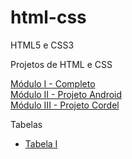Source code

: # html-css
 HTML5 e CSS3

Projetos de HTML e CSS

<a href="https://antonyanw.github.io/html-css/Módulo 1/index.html"> Módulo I - Completo </a> <br>
<a href="https://antonyanw.github.io/html-css/Módulo 2/Grande Projeto/GrandeProjeto.html"> Módulo II - Projeto Android  </a> <br>
<a href="https://antonyanw.github.io/html-css/M%C3%B3dulo%203/desafios/Cordel-moderno.html"> Módulo III - Projeto Cordel </a>
<p>
 Tabelas
</p>
<ul>
 <li><a href="https://github.com/antonyanw/html-css/blob/main/M%C3%B3dulo%203/tabelas/tabela001.html">Tabela I</a></li>
</ul>
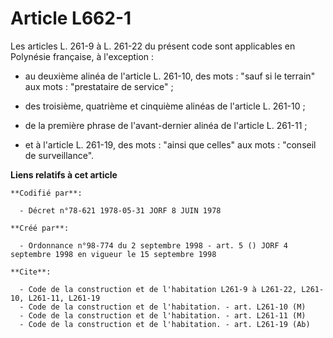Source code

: # Article L662-1

Les articles L. 261-9 à L. 261-22 du présent code sont applicables en Polynésie française, à l'exception :

- au deuxième alinéa de l'article L. 261-10, des mots : "sauf si le terrain" aux mots : "prestataire de service" ;

- des troisième, quatrième et cinquième alinéas de l'article L. 261-10 ;

- de la première phrase de l'avant-dernier alinéa de l'article L. 261-11 ;

- et à l'article L. 261-19, des mots : "ainsi que celles" aux mots : "conseil de surveillance".

**Liens relatifs à cet article**

	**Codifié par**:

	  - Décret n°78-621 1978-05-31 JORF 8 JUIN 1978

	**Créé par**:

	  - Ordonnance n°98-774 du 2 septembre 1998 - art. 5 () JORF 4 septembre 1998 en vigueur le 15 septembre 1998

	**Cite**:

	  - Code de la construction et de l'habitation L261-9 à L261-22, L261-10, L261-11, L261-19
	  - Code de la construction et de l'habitation. - art. L261-10 (M)
	  - Code de la construction et de l'habitation. - art. L261-11 (M)
	  - Code de la construction et de l'habitation. - art. L261-19 (Ab)
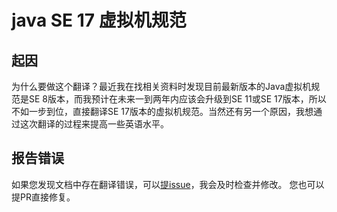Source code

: # java SE 17 虚拟机规范

## 起因

为什么要做这个翻译？最近我在找相关资料时发现目前最新版本的Java虚拟机规范是SE 8版本，而我预计在未来一到两年内应该会升级到SE 11或SE 17版本，所以不如一步到位，直接翻译SE 17版本的虚拟机规范。当然还有另一个原因，我想通过这次翻译的过程来提高一些英语水平。

## 报告错误

如果您发现文档中存在翻译错误，可以[提issue](https://github.com/niushuai1991/java-virtual-machine-specification-17/issues)，我会及时检查并修改。
您也可以提PR直接修复。
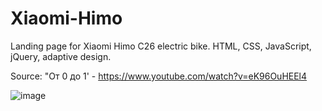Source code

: # Xiaomi-Himo

Landing page for Xiaomi Himo C26 electric bike. HTML, CSS, JavaScript, jQuery, adaptive design.

Source: "От 0 до 1' - https://www.youtube.com/watch?v=eK96OuHEEl4

![image](https://user-images.githubusercontent.com/92364394/218473758-b4da0bce-b649-41b7-8c93-14bc7b0968e7.png)



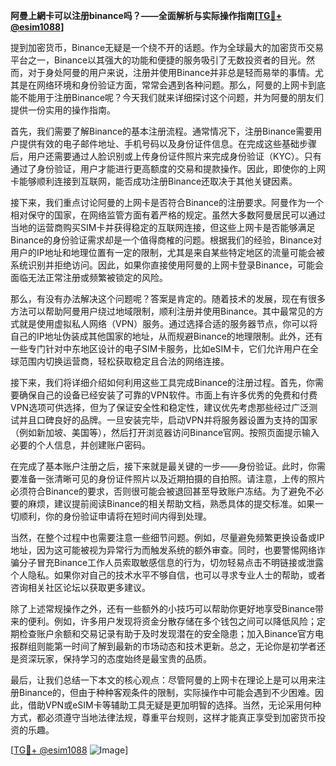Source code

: **阿曼上網卡可以注册binance吗？——全面解析与实际操作指南[[TG💪+ @esim1088](https://t.me/s/esim1088)]**

提到加密货币，Binance无疑是一个绕不开的话题。作为全球最大的加密货币交易平台之一，Binance以其强大的功能和便捷的服务吸引了无数投资者的目光。然而，对于身处阿曼的用户来说，注册并使用Binance并非总是轻而易举的事情。尤其是在网络环境和身份验证方面，常常会遇到各种问题。那么，阿曼的上网卡到底能不能用于注册Binance呢？今天我们就来详细探讨这个问题，并为阿曼的朋友们提供一份实用的操作指南。

首先，我们需要了解Binance的基本注册流程。通常情况下，注册Binance需要用户提供有效的电子邮件地址、手机号码以及身份证件信息。在完成这些基础步骤后，用户还需要通过人脸识别或上传身份证件照片来完成身份验证（KYC）。只有通过了身份验证，用户才能进行更高额度的交易和提款操作。因此，即使你的上网卡能够顺利连接到互联网，能否成功注册Binance还取决于其他关键因素。

接下来，我们重点讨论阿曼的上网卡是否符合Binance的注册要求。阿曼作为一个相对保守的国家，在网络监管方面有着严格的规定。虽然大多数阿曼居民可以通过当地的运营商购买SIM卡并获得稳定的互联网连接，但这些上网卡是否能够满足Binance的身份验证需求却是一个值得商榷的问题。根据我们的经验，Binance对用户的IP地址和地理位置有一定的限制，尤其是来自某些特定地区的流量可能会被系统识别并拒绝访问。因此，如果你直接使用阿曼的上网卡登录Binance，可能会面临无法正常注册或频繁被锁定的风险。

那么，有没有办法解决这个问题呢？答案是肯定的。随着技术的发展，现在有很多方法可以帮助阿曼用户绕过地域限制，顺利注册并使用Binance。其中最常见的方式就是使用虚拟私人网络（VPN）服务。通过选择合适的服务器节点，你可以将自己的IP地址伪装成其他国家的地址，从而规避Binance的地理限制。此外，还有一些专门针对中东地区设计的电子SIM卡服务，比如eSIM卡，它们允许用户在全球范围内切换运营商，轻松获取稳定且合法的网络连接。

接下来，我们将详细介绍如何利用这些工具完成Binance的注册过程。首先，你需要确保自己的设备已经安装了可靠的VPN软件。市面上有许多优秀的免费和付费VPN选项可供选择，但为了保证安全性和稳定性，建议优先考虑那些经过广泛测试并且口碑良好的品牌。一旦安装完毕，启动VPN并将服务器设置为支持的国家（例如新加坡、美国等），然后打开浏览器访问Binance官网。按照页面提示输入必要的个人信息，并创建账户密码。

在完成了基本账户注册之后，接下来就是最关键的一步——身份验证。此时，你需要准备一张清晰可见的身份证件照片以及近期拍摄的自拍照。请注意，上传的照片必须符合Binance的要求，否则很可能会被退回甚至导致账户冻结。为了避免不必要的麻烦，建议提前阅读Binance的相关帮助文档，熟悉具体的提交标准。如果一切顺利，你的身份验证申请将在短时间内得到处理。

当然，在整个过程中也需要注意一些细节问题。例如，尽量避免频繁更换设备或IP地址，因为这可能被视为异常行为而触发系统的额外审查。同时，也要警惕网络诈骗分子冒充Binance工作人员索取敏感信息的行为，切勿轻易点击不明链接或泄露个人隐私。如果你对自己的技术水平不够自信，也可以寻求专业人士的帮助，或者咨询相关社区论坛以获取更多建议。

除了上述常规操作之外，还有一些额外的小技巧可以帮助你更好地享受Binance带来的便利。例如，许多用户发现将资金分散存储在多个钱包之间可以降低风险；定期检查账户余额和交易记录有助于及时发现潜在的安全隐患；加入Binance官方电报群组则能第一时间了解到最新的市场动态和技术更新。总之，无论你是初学者还是资深玩家，保持学习的态度始终是最宝贵的品质。

最后，让我们总结一下本文的核心观点：尽管阿曼的上网卡在理论上是可以用来注册Binance的，但由于种种客观条件的限制，实际操作中可能会遇到不少困难。因此，借助VPN或eSIM卡等辅助工具无疑是更加明智的选择。当然，无论采用何种方式，都必须遵守当地法律法规，尊重平台规则，这样才能真正享受到加密货币投资的乐趣。

[[TG💪+ @esim1088](https://t.me/s/esim1088) ![Image](https://i.postimg.cc/4NQfJmqS/Snipaste-2025-05-13-00-14-12.png)]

■ **HOW TO COMPLETE THIS TASK**
All of the material is to be reproduced verbatim, pictures excluded.

■ **SOLUTION BELOW**
Source code

: # html-css
 HTML5 e CSS3

Projetos de HTML e CSS

<a href="https://antonyanw.github.io/html-css/Módulo 1/index.html"> Módulo I - Completo </a> <br>
<a href="https://antonyanw.github.io/html-css/Módulo 2/Grande Projeto/GrandeProjeto.html"> Módulo II - Projeto Android  </a> <br>
<a href="https://antonyanw.github.io/html-css/M%C3%B3dulo%203/desafios/Cordel-moderno.html"> Módulo III - Projeto Cordel </a>
<p>
 Tabelas
</p>
<ul>
 <li><a href="https://github.com/antonyanw/html-css/blob/main/M%C3%B3dulo%203/tabelas/tabela001.html">Tabela I</a></li>
</ul>
Source code

: # Article L662-1

Les articles L. 261-9 à L. 261-22 du présent code sont applicables en Polynésie française, à l'exception :

- au deuxième alinéa de l'article L. 261-10, des mots : "sauf si le terrain" aux mots : "prestataire de service" ;

- des troisième, quatrième et cinquième alinéas de l'article L. 261-10 ;

- de la première phrase de l'avant-dernier alinéa de l'article L. 261-11 ;

- et à l'article L. 261-19, des mots : "ainsi que celles" aux mots : "conseil de surveillance".

**Liens relatifs à cet article**

	**Codifié par**:

	  - Décret n°78-621 1978-05-31 JORF 8 JUIN 1978

	**Créé par**:

	  - Ordonnance n°98-774 du 2 septembre 1998 - art. 5 () JORF 4 septembre 1998 en vigueur le 15 septembre 1998

	**Cite**:

	  - Code de la construction et de l'habitation L261-9 à L261-22, L261-10, L261-11, L261-19
	  - Code de la construction et de l'habitation. - art. L261-10 (M)
	  - Code de la construction et de l'habitation. - art. L261-11 (M)
	  - Code de la construction et de l'habitation. - art. L261-19 (Ab)
Source code

: # java SE 17 虚拟机规范

## 起因

为什么要做这个翻译？最近我在找相关资料时发现目前最新版本的Java虚拟机规范是SE 8版本，而我预计在未来一到两年内应该会升级到SE 11或SE 17版本，所以不如一步到位，直接翻译SE 17版本的虚拟机规范。当然还有另一个原因，我想通过这次翻译的过程来提高一些英语水平。

## 报告错误

如果您发现文档中存在翻译错误，可以[提issue](https://github.com/niushuai1991/java-virtual-machine-specification-17/issues)，我会及时检查并修改。
您也可以提PR直接修复。
Source code

: # Xiaomi-Himo

Landing page for Xiaomi Himo C26 electric bike. HTML, CSS, JavaScript, jQuery, adaptive design.

Source: "От 0 до 1' - https://www.youtube.com/watch?v=eK96OuHEEl4

![image](https://user-images.githubusercontent.com/92364394/218473758-b4da0bce-b649-41b7-8c93-14bc7b0968e7.png)



Source code

: **阿曼上網卡可以注册binance吗？——全面解析与实际操作指南[[TG💪+ @esim1088](https://t.me/s/esim1088)]**

提到加密货币，Binance无疑是一个绕不开的话题。作为全球最大的加密货币交易平台之一，Binance以其强大的功能和便捷的服务吸引了无数投资者的目光。然而，对于身处阿曼的用户来说，注册并使用Binance并非总是轻而易举的事情。尤其是在网络环境和身份验证方面，常常会遇到各种问题。那么，阿曼的上网卡到底能不能用于注册Binance呢？今天我们就来详细探讨这个问题，并为阿曼的朋友们提供一份实用的操作指南。

首先，我们需要了解Binance的基本注册流程。通常情况下，注册Binance需要用户提供有效的电子邮件地址、手机号码以及身份证件信息。在完成这些基础步骤后，用户还需要通过人脸识别或上传身份证件照片来完成身份验证（KYC）。只有通过了身份验证，用户才能进行更高额度的交易和提款操作。因此，即使你的上网卡能够顺利连接到互联网，能否成功注册Binance还取决于其他关键因素。

接下来，我们重点讨论阿曼的上网卡是否符合Binance的注册要求。阿曼作为一个相对保守的国家，在网络监管方面有着严格的规定。虽然大多数阿曼居民可以通过当地的运营商购买SIM卡并获得稳定的互联网连接，但这些上网卡是否能够满足Binance的身份验证需求却是一个值得商榷的问题。根据我们的经验，Binance对用户的IP地址和地理位置有一定的限制，尤其是来自某些特定地区的流量可能会被系统识别并拒绝访问。因此，如果你直接使用阿曼的上网卡登录Binance，可能会面临无法正常注册或频繁被锁定的风险。

那么，有没有办法解决这个问题呢？答案是肯定的。随着技术的发展，现在有很多方法可以帮助阿曼用户绕过地域限制，顺利注册并使用Binance。其中最常见的方式就是使用虚拟私人网络（VPN）服务。通过选择合适的服务器节点，你可以将自己的IP地址伪装成其他国家的地址，从而规避Binance的地理限制。此外，还有一些专门针对中东地区设计的电子SIM卡服务，比如eSIM卡，它们允许用户在全球范围内切换运营商，轻松获取稳定且合法的网络连接。

接下来，我们将详细介绍如何利用这些工具完成Binance的注册过程。首先，你需要确保自己的设备已经安装了可靠的VPN软件。市面上有许多优秀的免费和付费VPN选项可供选择，但为了保证安全性和稳定性，建议优先考虑那些经过广泛测试并且口碑良好的品牌。一旦安装完毕，启动VPN并将服务器设置为支持的国家（例如新加坡、美国等），然后打开浏览器访问Binance官网。按照页面提示输入必要的个人信息，并创建账户密码。

在完成了基本账户注册之后，接下来就是最关键的一步——身份验证。此时，你需要准备一张清晰可见的身份证件照片以及近期拍摄的自拍照。请注意，上传的照片必须符合Binance的要求，否则很可能会被退回甚至导致账户冻结。为了避免不必要的麻烦，建议提前阅读Binance的相关帮助文档，熟悉具体的提交标准。如果一切顺利，你的身份验证申请将在短时间内得到处理。

当然，在整个过程中也需要注意一些细节问题。例如，尽量避免频繁更换设备或IP地址，因为这可能被视为异常行为而触发系统的额外审查。同时，也要警惕网络诈骗分子冒充Binance工作人员索取敏感信息的行为，切勿轻易点击不明链接或泄露个人隐私。如果你对自己的技术水平不够自信，也可以寻求专业人士的帮助，或者咨询相关社区论坛以获取更多建议。

除了上述常规操作之外，还有一些额外的小技巧可以帮助你更好地享受Binance带来的便利。例如，许多用户发现将资金分散存储在多个钱包之间可以降低风险；定期检查账户余额和交易记录有助于及时发现潜在的安全隐患；加入Binance官方电报群组则能第一时间了解到最新的市场动态和技术更新。总之，无论你是初学者还是资深玩家，保持学习的态度始终是最宝贵的品质。

最后，让我们总结一下本文的核心观点：尽管阿曼的上网卡在理论上是可以用来注册Binance的，但由于种种客观条件的限制，实际操作中可能会遇到不少困难。因此，借助VPN或eSIM卡等辅助工具无疑是更加明智的选择。当然，无论采用何种方式，都必须遵守当地法律法规，尊重平台规则，这样才能真正享受到加密货币投资的乐趣。

[[TG💪+ @esim1088](https://t.me/s/esim1088) ![Image](https://i.postimg.cc/4NQfJmqS/Snipaste-2025-05-13-00-14-12.png)]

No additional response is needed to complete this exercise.